WHAT IS BEING ASKED>
Run through the data and copy out every line that mentions the word "between".

MATERIAL FOR THIS EXERCISE>
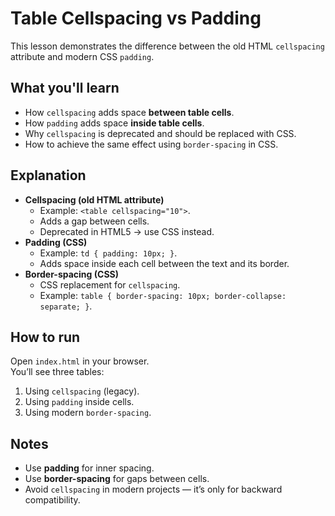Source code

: # Table Cellspacing vs Padding

This lesson demonstrates the difference between the old HTML `cellspacing` attribute and modern CSS `padding`.

## What you'll learn

- How `cellspacing` adds space **between table cells**.
- How `padding` adds space **inside table cells**.
- Why `cellspacing` is deprecated and should be replaced with CSS.
- How to achieve the same effect using `border-spacing` in CSS.

## Explanation

- **Cellspacing (old HTML attribute)**
  - Example: `<table cellspacing="10">`.
  - Adds a gap between cells.
  - Deprecated in HTML5 → use CSS instead.
- **Padding (CSS)**
  - Example: `td { padding: 10px; }`.
  - Adds space inside each cell between the text and its border.
- **Border-spacing (CSS)**
  - CSS replacement for `cellspacing`.
  - Example: `table { border-spacing: 10px; border-collapse: separate; }`.

## How to run

Open `index.html` in your browser.  
You’ll see three tables:

1. Using `cellspacing` (legacy).
2. Using `padding` inside cells.
3. Using modern `border-spacing`.

## Notes

- Use **padding** for inner spacing.
- Use **border-spacing** for gaps between cells.
- Avoid `cellspacing` in modern projects — it’s only for backward compatibility.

ANSWER TO THIS TASK>
This lesson demonstrates the difference between the old HTML `cellspacing` attribute and modern CSS `padding`.
- How `cellspacing` adds space **between table cells**.
  - Adds a gap between cells.
  - Adds space inside each cell between the text and its border.
- Use **border-spacing** for gaps between cells.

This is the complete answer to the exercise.